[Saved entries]
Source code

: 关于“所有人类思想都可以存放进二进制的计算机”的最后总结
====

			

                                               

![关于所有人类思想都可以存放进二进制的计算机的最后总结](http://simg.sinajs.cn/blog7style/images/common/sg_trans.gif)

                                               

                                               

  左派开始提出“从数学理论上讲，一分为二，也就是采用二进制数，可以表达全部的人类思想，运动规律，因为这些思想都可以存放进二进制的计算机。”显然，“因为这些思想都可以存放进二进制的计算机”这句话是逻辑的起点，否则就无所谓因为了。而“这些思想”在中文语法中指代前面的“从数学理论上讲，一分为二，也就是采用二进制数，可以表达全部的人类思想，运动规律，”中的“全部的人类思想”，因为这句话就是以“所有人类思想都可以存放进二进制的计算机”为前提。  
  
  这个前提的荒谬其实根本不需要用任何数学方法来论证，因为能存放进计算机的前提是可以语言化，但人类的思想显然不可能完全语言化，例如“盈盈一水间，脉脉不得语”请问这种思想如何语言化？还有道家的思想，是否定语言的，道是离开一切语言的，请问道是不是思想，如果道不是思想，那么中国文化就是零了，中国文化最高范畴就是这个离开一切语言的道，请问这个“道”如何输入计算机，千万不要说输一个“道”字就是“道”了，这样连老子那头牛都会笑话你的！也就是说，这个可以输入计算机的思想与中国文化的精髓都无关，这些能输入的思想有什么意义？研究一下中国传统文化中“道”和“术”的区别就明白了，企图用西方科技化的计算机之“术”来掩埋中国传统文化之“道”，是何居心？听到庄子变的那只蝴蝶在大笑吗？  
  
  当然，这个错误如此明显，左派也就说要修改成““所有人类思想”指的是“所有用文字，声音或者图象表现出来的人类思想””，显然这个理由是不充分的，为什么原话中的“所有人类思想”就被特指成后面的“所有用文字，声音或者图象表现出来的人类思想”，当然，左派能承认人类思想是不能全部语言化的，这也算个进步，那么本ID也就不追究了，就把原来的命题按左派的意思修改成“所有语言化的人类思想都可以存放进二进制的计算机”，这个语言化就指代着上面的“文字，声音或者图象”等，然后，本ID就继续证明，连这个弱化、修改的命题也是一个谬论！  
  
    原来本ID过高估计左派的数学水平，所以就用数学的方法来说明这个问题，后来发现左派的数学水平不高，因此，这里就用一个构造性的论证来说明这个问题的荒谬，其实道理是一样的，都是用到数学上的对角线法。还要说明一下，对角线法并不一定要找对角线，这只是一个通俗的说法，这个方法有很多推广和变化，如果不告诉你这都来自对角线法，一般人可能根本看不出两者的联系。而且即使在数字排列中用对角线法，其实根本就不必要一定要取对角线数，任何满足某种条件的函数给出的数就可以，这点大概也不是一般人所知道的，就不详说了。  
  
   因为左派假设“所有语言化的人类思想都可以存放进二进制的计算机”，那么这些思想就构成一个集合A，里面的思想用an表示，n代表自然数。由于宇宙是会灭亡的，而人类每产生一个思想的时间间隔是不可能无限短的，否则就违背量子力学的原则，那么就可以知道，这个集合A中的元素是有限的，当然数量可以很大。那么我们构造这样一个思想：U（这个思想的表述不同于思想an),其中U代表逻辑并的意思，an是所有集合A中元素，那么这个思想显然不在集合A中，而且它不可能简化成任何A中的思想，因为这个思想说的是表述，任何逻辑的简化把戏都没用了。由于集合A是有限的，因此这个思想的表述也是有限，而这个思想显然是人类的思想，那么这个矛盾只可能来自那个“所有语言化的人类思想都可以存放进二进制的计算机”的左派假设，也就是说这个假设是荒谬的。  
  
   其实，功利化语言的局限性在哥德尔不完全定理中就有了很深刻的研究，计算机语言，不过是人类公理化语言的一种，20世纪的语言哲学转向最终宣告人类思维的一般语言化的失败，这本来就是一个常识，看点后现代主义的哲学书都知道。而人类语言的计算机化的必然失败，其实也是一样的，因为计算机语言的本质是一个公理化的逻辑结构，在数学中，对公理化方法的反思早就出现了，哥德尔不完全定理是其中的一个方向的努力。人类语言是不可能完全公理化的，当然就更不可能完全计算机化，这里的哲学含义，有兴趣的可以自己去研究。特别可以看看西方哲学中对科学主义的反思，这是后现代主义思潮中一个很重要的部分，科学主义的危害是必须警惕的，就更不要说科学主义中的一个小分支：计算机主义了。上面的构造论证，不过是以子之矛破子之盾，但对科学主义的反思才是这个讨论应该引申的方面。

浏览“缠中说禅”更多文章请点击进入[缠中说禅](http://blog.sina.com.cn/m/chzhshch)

### Activity
Set down, word for word, each line from the top of the records above through the line with "原来本ID过高估计左派的数学".

### Task answer
Source code

: 关于“所有人类思想都可以存放进二进制的计算机”的最后总结
====

			

                                               

![关于所有人类思想都可以存放进二进制的计算机的最后总结](http://simg.sinajs.cn/blog7style/images/common/sg_trans.gif)

                                               

                                               

  左派开始提出“从数学理论上讲，一分为二，也就是采用二进制数，可以表达全部的人类思想，运动规律，因为这些思想都可以存放进二进制的计算机。”显然，“因为这些思想都可以存放进二进制的计算机”这句话是逻辑的起点，否则就无所谓因为了。而“这些思想”在中文语法中指代前面的“从数学理论上讲，一分为二，也就是采用二进制数，可以表达全部的人类思想，运动规律，”中的“全部的人类思想”，因为这句话就是以“所有人类思想都可以存放进二进制的计算机”为前提。  
  
  这个前提的荒谬其实根本不需要用任何数学方法来论证，因为能存放进计算机的前提是可以语言化，但人类的思想显然不可能完全语言化，例如“盈盈一水间，脉脉不得语”请问这种思想如何语言化？还有道家的思想，是否定语言的，道是离开一切语言的，请问道是不是思想，如果道不是思想，那么中国文化就是零了，中国文化最高范畴就是这个离开一切语言的道，请问这个“道”如何输入计算机，千万不要说输一个“道”字就是“道”了，这样连老子那头牛都会笑话你的！也就是说，这个可以输入计算机的思想与中国文化的精髓都无关，这些能输入的思想有什么意义？研究一下中国传统文化中“道”和“术”的区别就明白了，企图用西方科技化的计算机之“术”来掩埋中国传统文化之“道”，是何居心？听到庄子变的那只蝴蝶在大笑吗？  
  
  当然，这个错误如此明显，左派也就说要修改成““所有人类思想”指的是“所有用文字，声音或者图象表现出来的人类思想””，显然这个理由是不充分的，为什么原话中的“所有人类思想”就被特指成后面的“所有用文字，声音或者图象表现出来的人类思想”，当然，左派能承认人类思想是不能全部语言化的，这也算个进步，那么本ID也就不追究了，就把原来的命题按左派的意思修改成“所有语言化的人类思想都可以存放进二进制的计算机”，这个语言化就指代着上面的“文字，声音或者图象”等，然后，本ID就继续证明，连这个弱化、修改的命题也是一个谬论！  
  
    原来本ID过高估计左派的数学水平，所以就用数学的方法来说明这个问题，后来发现左派的数学水平不高，因此，这里就用一个构造性的论证来说明这个问题的荒谬，其实道理是一样的，都是用到数学上的对角线法。还要说明一下，对角线法并不一定要找对角线，这只是一个通俗的说法，这个方法有很多推广和变化，如果不告诉你这都来自对角线法，一般人可能根本看不出两者的联系。而且即使在数字排列中用对角线法，其实根本就不必要一定要取对角线数，任何满足某种条件的函数给出的数就可以，这点大概也不是一般人所知道的，就不详说了。  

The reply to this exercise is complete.